La Création d’un peuple de mendiants au Congo

La Création d’un peuple de mendiants au Congo

Plus je traite de dossiers de Congolais au sein de mon cabinet,  plus je constate avec dégoût,  à quel point ceux qui dirigent ce pays ont mis en route une entreprise de démolition du sens de l’entreprise et de la responsabilité de tout le peuple du Congo. Ils en font des mendiants purs et simples.

Pour preuve le dossier de Mademoiselle X : je la défends à la Cour nationale de droits d’asile.  Elle me raconte son histoire par le menu. Un dignitaire voulait l’utiliser pour empoisonner un opposant. Le fardeau est lourd pour sa conscience. Elle préfère fuir. Mais évidemment, elle n’est plus en odeur de sainteté avec les gens du pouvoir. Solution : fuir le pays. Mais comment ? Ne vivait-elle pas, avant,  des enveloppes qu’on lui amenait à Bacongo chez elle, ou encore dans les hôtels à la fin des ébats amoureux avec un conseiller de la présidence.

Là, une autre dame très respectueuse qui se rappelle qu’un dignitaire ami de son père l’a prié de passer le voir, non pas dans son bureau, mais à l’hôtel où il avait l’habitude de recevoir les gens. Elle arrive, une file de vieux, de moins vieux. Chacun part avec une enveloppe. Elle doit passer en dernier, on devine bien pourquoi. Quand, elle arrive, son enveloppe est prête.
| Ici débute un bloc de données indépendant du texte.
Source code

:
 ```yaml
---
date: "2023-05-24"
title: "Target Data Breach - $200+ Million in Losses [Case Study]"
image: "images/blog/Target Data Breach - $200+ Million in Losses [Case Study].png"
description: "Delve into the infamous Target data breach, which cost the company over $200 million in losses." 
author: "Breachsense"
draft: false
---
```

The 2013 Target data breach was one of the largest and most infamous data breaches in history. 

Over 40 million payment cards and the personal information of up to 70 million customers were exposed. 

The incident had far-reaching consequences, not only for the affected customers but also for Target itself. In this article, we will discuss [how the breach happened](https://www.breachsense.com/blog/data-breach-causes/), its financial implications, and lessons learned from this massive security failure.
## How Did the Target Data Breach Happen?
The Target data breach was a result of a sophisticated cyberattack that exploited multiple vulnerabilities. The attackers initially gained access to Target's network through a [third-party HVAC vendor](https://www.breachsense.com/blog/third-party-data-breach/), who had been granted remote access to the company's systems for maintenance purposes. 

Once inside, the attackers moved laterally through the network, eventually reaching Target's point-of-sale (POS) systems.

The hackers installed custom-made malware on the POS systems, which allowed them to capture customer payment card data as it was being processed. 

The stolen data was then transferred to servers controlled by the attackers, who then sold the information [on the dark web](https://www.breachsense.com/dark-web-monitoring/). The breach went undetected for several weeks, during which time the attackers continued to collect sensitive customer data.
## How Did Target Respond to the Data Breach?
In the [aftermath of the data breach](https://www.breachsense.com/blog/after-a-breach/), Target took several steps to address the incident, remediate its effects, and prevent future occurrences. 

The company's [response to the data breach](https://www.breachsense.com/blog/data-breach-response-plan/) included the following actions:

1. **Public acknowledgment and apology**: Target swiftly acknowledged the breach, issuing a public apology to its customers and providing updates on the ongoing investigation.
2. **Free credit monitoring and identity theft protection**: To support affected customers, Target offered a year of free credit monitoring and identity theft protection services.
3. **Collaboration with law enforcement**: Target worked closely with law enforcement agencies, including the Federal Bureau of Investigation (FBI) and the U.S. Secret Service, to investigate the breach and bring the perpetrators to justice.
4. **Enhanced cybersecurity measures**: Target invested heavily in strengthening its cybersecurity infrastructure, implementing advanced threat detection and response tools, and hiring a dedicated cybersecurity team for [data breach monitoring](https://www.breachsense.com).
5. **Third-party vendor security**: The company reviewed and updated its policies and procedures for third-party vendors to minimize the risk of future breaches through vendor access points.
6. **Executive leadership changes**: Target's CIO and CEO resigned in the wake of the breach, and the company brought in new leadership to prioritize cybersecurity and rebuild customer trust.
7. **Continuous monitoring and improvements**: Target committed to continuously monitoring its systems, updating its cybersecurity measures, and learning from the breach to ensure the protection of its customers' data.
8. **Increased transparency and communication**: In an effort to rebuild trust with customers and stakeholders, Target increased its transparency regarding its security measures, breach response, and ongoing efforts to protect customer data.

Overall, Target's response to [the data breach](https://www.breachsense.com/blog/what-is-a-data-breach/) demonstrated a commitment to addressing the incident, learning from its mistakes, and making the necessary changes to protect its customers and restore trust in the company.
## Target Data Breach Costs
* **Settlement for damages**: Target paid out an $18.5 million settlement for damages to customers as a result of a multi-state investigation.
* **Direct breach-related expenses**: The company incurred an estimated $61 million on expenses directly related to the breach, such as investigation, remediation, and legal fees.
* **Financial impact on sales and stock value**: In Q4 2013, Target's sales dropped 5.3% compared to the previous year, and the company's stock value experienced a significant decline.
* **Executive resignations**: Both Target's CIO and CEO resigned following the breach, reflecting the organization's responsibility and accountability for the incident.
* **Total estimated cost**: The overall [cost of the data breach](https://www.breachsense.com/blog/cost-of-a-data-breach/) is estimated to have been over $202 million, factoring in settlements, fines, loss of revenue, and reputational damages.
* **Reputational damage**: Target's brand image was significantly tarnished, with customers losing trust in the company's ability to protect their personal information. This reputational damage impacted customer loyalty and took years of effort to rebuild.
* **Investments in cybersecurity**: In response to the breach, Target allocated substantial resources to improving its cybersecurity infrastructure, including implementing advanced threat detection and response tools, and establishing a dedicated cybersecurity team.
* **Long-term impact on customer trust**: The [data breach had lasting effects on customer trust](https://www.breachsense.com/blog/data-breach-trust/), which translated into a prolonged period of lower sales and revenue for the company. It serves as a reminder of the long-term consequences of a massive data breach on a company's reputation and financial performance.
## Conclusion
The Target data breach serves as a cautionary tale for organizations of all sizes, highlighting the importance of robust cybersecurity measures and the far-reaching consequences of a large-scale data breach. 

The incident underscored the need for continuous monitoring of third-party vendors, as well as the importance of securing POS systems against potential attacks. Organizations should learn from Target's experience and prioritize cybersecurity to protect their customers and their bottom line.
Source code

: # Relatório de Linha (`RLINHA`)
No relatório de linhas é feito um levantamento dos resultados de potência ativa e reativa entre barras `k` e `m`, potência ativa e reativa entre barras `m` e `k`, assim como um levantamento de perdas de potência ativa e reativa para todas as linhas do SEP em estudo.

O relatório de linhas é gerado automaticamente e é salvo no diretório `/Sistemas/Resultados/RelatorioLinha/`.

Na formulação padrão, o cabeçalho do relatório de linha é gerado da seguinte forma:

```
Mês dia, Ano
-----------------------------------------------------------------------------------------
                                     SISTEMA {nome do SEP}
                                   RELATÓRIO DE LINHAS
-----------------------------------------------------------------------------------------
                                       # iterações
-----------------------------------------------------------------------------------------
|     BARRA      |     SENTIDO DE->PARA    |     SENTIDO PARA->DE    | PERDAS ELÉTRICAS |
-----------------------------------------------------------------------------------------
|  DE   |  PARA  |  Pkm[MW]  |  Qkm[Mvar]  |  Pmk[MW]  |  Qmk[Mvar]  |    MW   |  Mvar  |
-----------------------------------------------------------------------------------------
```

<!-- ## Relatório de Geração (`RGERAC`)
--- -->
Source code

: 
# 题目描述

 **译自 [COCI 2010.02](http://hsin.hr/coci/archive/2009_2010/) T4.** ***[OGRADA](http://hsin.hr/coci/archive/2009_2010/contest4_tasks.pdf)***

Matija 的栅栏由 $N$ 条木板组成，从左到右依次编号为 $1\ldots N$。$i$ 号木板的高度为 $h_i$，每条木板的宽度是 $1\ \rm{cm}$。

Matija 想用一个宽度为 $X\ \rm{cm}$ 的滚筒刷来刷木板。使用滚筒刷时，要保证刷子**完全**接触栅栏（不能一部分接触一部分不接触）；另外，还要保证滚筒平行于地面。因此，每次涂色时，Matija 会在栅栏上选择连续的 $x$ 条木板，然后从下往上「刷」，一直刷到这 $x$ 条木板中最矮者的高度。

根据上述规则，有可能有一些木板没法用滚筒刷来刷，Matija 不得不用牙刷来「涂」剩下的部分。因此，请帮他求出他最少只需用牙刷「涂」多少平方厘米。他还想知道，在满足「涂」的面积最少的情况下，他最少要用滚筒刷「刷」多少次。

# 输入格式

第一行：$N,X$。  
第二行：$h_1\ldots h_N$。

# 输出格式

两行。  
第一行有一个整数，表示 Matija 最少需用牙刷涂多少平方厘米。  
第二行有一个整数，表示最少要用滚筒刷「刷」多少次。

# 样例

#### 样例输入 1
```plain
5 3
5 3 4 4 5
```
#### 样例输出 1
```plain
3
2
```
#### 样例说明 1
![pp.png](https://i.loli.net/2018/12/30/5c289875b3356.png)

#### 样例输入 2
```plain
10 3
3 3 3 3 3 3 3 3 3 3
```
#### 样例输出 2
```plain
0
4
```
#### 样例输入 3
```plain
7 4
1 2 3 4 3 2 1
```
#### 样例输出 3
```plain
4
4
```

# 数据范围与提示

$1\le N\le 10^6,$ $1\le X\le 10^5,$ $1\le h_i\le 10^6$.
Elle est plus grosse que celle donnée aux parents et courtisans. A l’intérieur, des billets neufs et de grande coupure. De quoi, aveugler une jeune fille. Avec le recul de l’âge, elle se dit : quel travail ai-je fait pour avoir droit à des enveloppes dont chacune dépassait le salaire d’un cadre supérieur au Congo ?

Quand je converse, dans le secret, avec mes amis du nord du pays, j’apprends que quand Sassou se déplace dans les villages, il y a une malle d’argent à l’arrière dans un véhicule spécial du cortège. Dès que le cortège démarre, il puise dans la malle et jette derrière lui des billets que le peuple si respectable des vieux aux jeunes se dispute, en véritables mendiants.

On me raconte une de ses soirées à Mpila où des griots du pouvoir chantent ses honneurs. Quand il apparaît, c’est toute une magie mystificatrice autour de sa personne. Tout le monde doit crier « le chef » en mbochi. Les ministres cherchent à être bien vus par lui. Quand il part, il jette des billets en direction des artistes qui, là aussi, s’affolent et se disputent le butin.

Mieux, dans la rue, les jeunes gens sont devenus des chasseurs de chair fraîche pour les grands en échange de petites enveloppes. Lorsque, à Brazza, tu entends Grand, cela signifie qu’il s’agit d’un personnage qui a des moyens, qu’il distribue aux jeunes en échange des avantages. Cette pratique a banalisé la prostitution, des parents mêmes incitent leurs jeunes filles à ce commerce. Dans des parcelles, il y a des chambres par l’arrière cour où les grands viennent sans scrupule et à l’allée, ils versent une somme sous enveloppe pour  laver l’honneur des parents.

Que de misères apportent ces enveloppes! La musique congolaise des deux rives qui était la grande fierté africaine s’est réduite en onomatopée qui célèbre le nom de ces grands distributeurs d’enveloppes.

Les liens familiaux sont appauvris, car il n’y a plus le sens de la responsabilité et du travail. il suffit de connaître un ministre et un député ou le grand chef. Il suffit de passer les voir pour ressortir avec une enveloppe. Une question est utile à poser, même si l’on sait que personne ne prendra la peine d’y répondre : d’où vient cette masse d’argent qui n’est encadrée par aucune comptabilité publique ?

Avec le Congo de Sassou, c’est l’abus des biens, des fonds et des valeurs publics qui se généralisent. L’entreprise politique de construction d’un peuple de mendiants est en  place et bien rodée. Demain, il faudra un véritable réveil pour obtenir un éveil des consciences sinon, ce sera la destruction de ce peuple, hier travailleur, fidèle et fier, qui se vérifiera. L’état mental du Congolais et de la Congolaise s’est réduit à consentir à sa pure perte.

Le sens de l’effort et la dignité de la réussite n’existent plus.

outes ces pratiques sont ignobles. Il nous faut réagir et recommencer l’éducation qui enseigne l’effort, la dignité et non la paresse et la mendicité.

Vanité des vanités, tous ces moyens de corruption ne sont que vanité que le vent de la vérité emportera!